Cangco sued Manila Railroad Company on the ground of negligence of its employees placing the sacks of melons upon the platform
and in leaving them so placed as to be a menace to the security of passenger alighting from the company’s trains. The company’s
defense was that granting that its employees were negligent in placing an obstruction upon the platform, the direct and proximate
cause of the injury suffered by plaintiff was his own contributing negligence.
ISSUE:
Whether or not there was a contributing negligence on the part of the plaintiff.
RULING:
No. In determining the question of contributory negligence in performing such act – that is to say, whether the passenger acted
prudently or recklessly – the age, sex, and physical condition of the passenger are circumstances necessarily affecting the
safety of the passenger, and should be considered.

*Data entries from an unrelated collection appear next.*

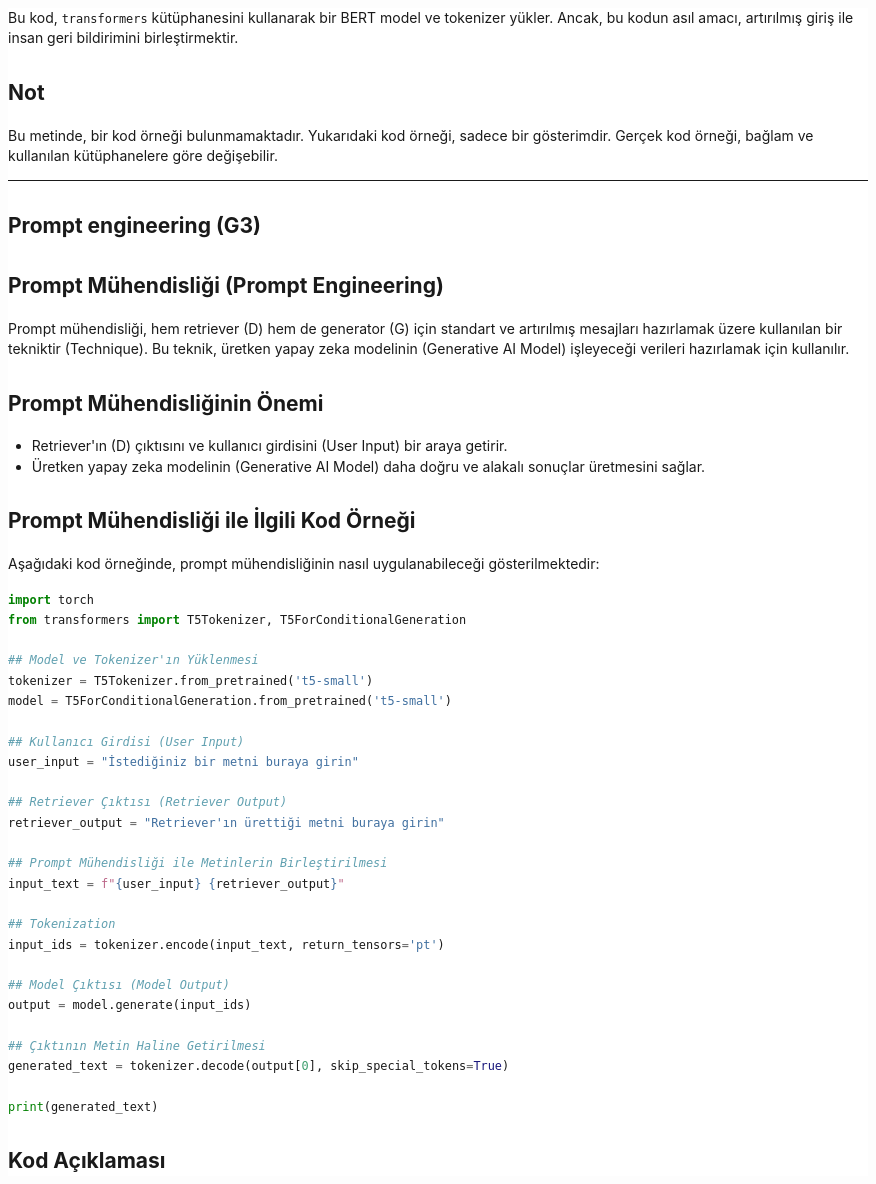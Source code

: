 Bu kod, `transformers` kütüphanesini kullanarak bir BERT model ve tokenizer yükler. Ancak, bu kodun asıl amacı, artırılmış giriş ile insan geri bildirimini birleştirmektir.

## Not
Bu metinde, bir kod örneği bulunmamaktadır. Yukarıdaki kod örneği, sadece bir gösterimdir. Gerçek kod örneği, bağlam ve kullanılan kütüphanelere göre değişebilir.

---

## Prompt engineering (G3)

## Prompt Mühendisliği (Prompt Engineering)

Prompt mühendisliği, hem retriever (D) hem de generator (G) için standart ve artırılmış mesajları hazırlamak üzere kullanılan bir tekniktir (Technique). Bu teknik, üretken yapay zeka modelinin (Generative AI Model) işleyeceği verileri hazırlamak için kullanılır.

## Prompt Mühendisliğinin Önemi

*   Retriever'ın (D) çıktısını ve kullanıcı girdisini (User Input) bir araya getirir.
*   Üretken yapay zeka modelinin (Generative AI Model) daha doğru ve alakalı sonuçlar üretmesini sağlar.

## Prompt Mühendisliği ile İlgili Kod Örneği

Aşağıdaki kod örneğinde, prompt mühendisliğinin nasıl uygulanabileceği gösterilmektedir:
```python
import torch
from transformers import T5Tokenizer, T5ForConditionalGeneration

## Model ve Tokenizer'ın Yüklenmesi
tokenizer = T5Tokenizer.from_pretrained('t5-small')
model = T5ForConditionalGeneration.from_pretrained('t5-small')

## Kullanıcı Girdisi (User Input)
user_input = "İstediğiniz bir metni buraya girin"

## Retriever Çıktısı (Retriever Output)
retriever_output = "Retriever'ın ürettiği metni buraya girin"

## Prompt Mühendisliği ile Metinlerin Birleştirilmesi
input_text = f"{user_input} {retriever_output}"

## Tokenization
input_ids = tokenizer.encode(input_text, return_tensors='pt')

## Model Çıktısı (Model Output)
output = model.generate(input_ids)

## Çıktının Metin Haline Getirilmesi
generated_text = tokenizer.decode(output[0], skip_special_tokens=True)

print(generated_text)
```
## Kod Açıklaması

The place was perfectly familiar to the plaintiff as it was his daily custom to get on and off the train at the station. There could,
therefore, be no uncertainty in his mind with regard either to the length of the step which he was required to take or the character of
the platform where he was alighting. The Supreme Court’s conclusion was that the conduct of the plaintiff in undertaking to alight
while the train was yet slightly under way was not characterized by imprudence and that therefore he was not guilty of contributory
negligence.
At the time of the accident, was earning P25 a month as a copyist clerk, and that the injuries he has suffered have permanently
disabled him from continuing that employment. Defendant has not shown that any other gainful occupation is open to plaintiff. His
expectancy of life, according to the standard mortality tables, is approximately thirty-three years. We are of the opinion that a fair
compensation for the damage suffered by him for his permanent disability is the sum of P2,500, and that he is also entitled to
recover of defendant the additional sum of P790.25 for medical attention, hospital services, and other incidental expenditures
connected with the treatment of his injuries.